El avión supersónico ultrasilencioso ‘pez espada volador’ de la NASA hace historia con su primer vuelo de prueba.

El avión experimental X-59 de la NASA y Lockheed Martin ha surcado los cielos por primera vez, haciendo historia como el primer avión supersónico diseñado para producir un suave «golpe» en lugar de estruendosos estampidos sónicos.

El vuelo del X-59 supone un paso importante hacia los viajes supersónicos comerciales, que están prohibidos en Estados Unidos desde 1973.

El vuelo de prueba, con una duración prevista de aproximadamente una hora , despegó de las instalaciones de Skunk Works de Lockheed Martin en Palmdale, California, y aterrizó en el Centro de Investigación de Vuelo Armstrong de la NASA en Edwards, California, el 28 de octubre. El avión alcanzó una velocidad máxima de unos 386 kilómetros por hora (240 millas por hora) y voló a unos 3658 metros (12 000 pies) de altura. En esta prueba, centrada en la verificación de sistemas críticos, no alcanzó velocidades supersónicas.

Según las especificaciones de Lockheed Martin , el X-59 alcanza una velocidad máxima de Mach 1.4, o 1489 km/h (925 mph), casi el doble de la velocidad de un Boeing 747. Está diseñado para volar a una altitud de 16 764 m (55 000 pies). La aeronave tiene una envergadura de 9,1 m (30 pies), una altura de 4,3 m (14 pies) y una longitud de 30,5 m (100 pies), lo que le confiere un gran parecido a un pez espada.

De perfil, el morro sorprendentemente largo del avión parece estrecharse hasta un punto, pero en realidad tiene forma de cincel. Su diseño está pensado para modificar la forma de las ondas de choque generadas por el vuelo supersónico, lo que hace que la aeronave sea mucho más silenciosa que los reactores supersónicos actuales. Estos últimos tienen prohibido sobrevolar zonas pobladas en Estados Unidos debido a sus fuertes estampidos sónicos.

Las explosiones sónicas se producen por ondas de choque generadas por la rápida compresión del aire, de forma similar a un trueno. Al volar, un avión ejerce presión sobre el aire que tiene delante, creando ondas de presión. Cuando un avión alcanza velocidades supersónicas, las ondas de presión no pueden desplazarse con la suficiente rapidez, por lo que se combinan en una única onda de choque de gran magnitud, lo que produce una explosión sónica.
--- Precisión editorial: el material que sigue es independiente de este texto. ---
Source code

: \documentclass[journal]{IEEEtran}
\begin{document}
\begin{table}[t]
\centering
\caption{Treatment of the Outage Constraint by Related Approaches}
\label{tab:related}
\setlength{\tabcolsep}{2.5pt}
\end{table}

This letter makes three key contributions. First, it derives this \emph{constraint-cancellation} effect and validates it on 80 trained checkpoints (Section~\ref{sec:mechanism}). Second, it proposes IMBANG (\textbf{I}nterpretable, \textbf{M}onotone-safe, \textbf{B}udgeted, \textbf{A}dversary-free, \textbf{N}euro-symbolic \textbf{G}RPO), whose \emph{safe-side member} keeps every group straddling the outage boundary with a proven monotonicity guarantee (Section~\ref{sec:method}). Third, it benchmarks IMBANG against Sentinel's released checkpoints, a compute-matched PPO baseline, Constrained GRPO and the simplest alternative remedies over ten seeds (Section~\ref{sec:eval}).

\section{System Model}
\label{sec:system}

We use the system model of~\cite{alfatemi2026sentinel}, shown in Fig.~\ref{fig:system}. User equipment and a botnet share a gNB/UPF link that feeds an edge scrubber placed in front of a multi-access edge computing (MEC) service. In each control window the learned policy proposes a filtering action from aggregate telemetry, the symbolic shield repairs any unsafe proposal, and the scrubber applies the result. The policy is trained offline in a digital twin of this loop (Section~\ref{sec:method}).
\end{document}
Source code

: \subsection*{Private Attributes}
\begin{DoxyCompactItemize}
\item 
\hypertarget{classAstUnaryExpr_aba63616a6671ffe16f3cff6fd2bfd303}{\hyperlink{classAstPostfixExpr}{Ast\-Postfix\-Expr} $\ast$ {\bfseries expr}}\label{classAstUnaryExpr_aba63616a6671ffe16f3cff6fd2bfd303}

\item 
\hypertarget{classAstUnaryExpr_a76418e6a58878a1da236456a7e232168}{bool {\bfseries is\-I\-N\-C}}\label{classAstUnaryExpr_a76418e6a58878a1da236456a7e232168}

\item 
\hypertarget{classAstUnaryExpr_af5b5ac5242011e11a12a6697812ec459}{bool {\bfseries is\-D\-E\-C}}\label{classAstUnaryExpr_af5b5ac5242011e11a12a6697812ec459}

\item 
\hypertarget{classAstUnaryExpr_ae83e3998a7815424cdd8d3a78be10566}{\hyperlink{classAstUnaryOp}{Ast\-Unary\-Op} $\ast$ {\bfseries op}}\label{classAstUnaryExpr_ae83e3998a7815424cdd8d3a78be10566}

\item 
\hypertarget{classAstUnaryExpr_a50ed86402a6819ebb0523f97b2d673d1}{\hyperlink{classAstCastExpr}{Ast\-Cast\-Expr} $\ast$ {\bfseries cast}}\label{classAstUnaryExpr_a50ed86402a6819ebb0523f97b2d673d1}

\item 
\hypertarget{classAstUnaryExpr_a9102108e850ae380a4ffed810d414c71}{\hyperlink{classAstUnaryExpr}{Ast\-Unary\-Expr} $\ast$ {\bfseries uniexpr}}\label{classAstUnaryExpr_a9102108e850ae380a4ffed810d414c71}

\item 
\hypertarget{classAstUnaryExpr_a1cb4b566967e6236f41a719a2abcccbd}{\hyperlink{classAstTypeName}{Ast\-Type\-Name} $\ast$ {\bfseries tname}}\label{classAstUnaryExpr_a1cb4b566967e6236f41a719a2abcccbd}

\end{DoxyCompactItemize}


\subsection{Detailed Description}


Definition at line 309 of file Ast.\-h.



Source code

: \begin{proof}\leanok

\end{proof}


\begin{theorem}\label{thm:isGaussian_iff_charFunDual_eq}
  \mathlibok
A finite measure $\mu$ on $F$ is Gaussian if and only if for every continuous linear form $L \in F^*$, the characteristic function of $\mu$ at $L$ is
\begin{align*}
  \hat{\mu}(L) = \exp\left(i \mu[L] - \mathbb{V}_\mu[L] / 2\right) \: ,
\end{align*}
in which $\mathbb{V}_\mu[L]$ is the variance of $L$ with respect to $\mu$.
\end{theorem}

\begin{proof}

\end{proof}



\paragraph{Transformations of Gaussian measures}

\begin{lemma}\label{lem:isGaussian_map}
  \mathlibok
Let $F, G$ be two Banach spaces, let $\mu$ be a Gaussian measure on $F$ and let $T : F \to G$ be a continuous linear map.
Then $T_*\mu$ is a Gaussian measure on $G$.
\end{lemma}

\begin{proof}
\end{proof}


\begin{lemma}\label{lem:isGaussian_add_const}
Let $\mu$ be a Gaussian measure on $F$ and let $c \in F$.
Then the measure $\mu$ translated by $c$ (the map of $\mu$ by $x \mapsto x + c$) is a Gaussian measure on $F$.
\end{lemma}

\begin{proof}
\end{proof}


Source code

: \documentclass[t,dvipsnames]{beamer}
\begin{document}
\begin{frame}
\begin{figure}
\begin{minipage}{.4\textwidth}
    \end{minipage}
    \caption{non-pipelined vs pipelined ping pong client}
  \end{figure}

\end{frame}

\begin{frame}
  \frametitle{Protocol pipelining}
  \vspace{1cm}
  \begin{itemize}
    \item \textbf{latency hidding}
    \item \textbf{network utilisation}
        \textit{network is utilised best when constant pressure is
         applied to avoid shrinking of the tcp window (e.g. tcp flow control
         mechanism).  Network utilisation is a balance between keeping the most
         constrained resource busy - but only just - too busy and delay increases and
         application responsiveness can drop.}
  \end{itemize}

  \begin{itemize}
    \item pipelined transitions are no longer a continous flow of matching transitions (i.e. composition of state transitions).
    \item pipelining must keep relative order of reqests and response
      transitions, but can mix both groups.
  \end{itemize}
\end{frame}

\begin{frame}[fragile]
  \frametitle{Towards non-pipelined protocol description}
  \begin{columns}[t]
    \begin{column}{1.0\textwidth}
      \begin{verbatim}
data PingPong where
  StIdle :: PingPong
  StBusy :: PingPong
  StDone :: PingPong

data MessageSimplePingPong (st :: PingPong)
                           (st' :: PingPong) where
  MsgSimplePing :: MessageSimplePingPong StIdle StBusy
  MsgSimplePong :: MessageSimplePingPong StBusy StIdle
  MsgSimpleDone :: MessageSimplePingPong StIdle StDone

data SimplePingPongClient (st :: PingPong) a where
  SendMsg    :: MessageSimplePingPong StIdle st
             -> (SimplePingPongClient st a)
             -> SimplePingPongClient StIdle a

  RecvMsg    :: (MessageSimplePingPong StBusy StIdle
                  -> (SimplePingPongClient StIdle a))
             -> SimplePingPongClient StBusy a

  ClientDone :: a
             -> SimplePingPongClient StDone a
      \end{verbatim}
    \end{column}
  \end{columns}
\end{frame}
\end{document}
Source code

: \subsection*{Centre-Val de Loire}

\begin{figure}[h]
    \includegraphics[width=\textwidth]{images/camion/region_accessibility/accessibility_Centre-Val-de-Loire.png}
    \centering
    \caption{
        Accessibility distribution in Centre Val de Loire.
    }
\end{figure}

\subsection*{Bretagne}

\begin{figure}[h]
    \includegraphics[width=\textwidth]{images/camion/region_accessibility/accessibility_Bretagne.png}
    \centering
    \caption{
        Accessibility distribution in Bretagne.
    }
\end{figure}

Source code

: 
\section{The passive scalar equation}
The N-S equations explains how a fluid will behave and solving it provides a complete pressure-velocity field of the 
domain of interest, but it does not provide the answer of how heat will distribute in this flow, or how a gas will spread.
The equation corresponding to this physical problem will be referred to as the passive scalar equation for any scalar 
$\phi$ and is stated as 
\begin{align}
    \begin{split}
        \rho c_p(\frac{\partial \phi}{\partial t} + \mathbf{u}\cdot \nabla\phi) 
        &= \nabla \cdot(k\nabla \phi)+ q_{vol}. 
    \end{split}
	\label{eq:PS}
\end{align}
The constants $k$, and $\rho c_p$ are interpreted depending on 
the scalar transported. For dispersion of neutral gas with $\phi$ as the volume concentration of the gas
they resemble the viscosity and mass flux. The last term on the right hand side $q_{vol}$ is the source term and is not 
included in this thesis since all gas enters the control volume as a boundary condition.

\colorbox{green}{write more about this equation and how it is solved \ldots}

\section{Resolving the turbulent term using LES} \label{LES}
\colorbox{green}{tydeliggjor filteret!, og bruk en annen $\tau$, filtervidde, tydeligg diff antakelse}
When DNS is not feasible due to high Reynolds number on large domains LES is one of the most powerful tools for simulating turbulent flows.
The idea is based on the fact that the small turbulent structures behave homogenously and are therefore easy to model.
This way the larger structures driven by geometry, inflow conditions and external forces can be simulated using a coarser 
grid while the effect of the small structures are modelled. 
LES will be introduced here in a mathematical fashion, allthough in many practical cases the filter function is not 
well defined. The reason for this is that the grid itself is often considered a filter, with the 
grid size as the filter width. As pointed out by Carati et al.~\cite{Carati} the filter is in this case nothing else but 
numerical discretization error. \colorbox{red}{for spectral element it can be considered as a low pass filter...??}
Un controvertido experimento de seis meses realizado sobre Oklahoma City en 1964 demostró que las explosiones sónicas de aviones supersónicos que vuelan demasiado cerca del suelo pueden romper ventanas, causar daños menores a edificios y asustar a la gente. Al finalizar el estudio, más de una de cada cuatro personas encuestadas afirmó que no podría acostumbrarse a vivir con el ruido de las explosiones sónicas.

Para reducir el impacto de las explosiones, el diseño del X-59 separa la onda de choque habitual en múltiples ondas de choque más pequeñas, lo que produce «golpes» que tienen aproximadamente el mismo volumen que el portazo de un coche.

Las ondas de choque que provocan las explosiones sónicas se pueden observar mediante la técnica de imagen Schlieren , un tipo de fotografía especializada inventada en 1864 por August Toepler, un físico alemán. Esta técnica se basa en cómo los cambios de presión atmosférica deforman la luz que la atraviesa. La visualización de las ondas de choque nos ayuda a comprender si la aerodinámica de la aeronave coincide con la modelización realizada mediante ordenadores y maquetas de aviones en túneles de viento.

Está previsto que el X-59 alcance velocidades supersónicas en futuros vuelos de prueba y, si todo sale según lo planeado, se utilizará para probar la reacción del público a sus «golpes» supersónicos, allanando el camino para el regreso de los vuelos supersónicos comerciales a los EE. UU., aunque esta vez mucho más silenciosos.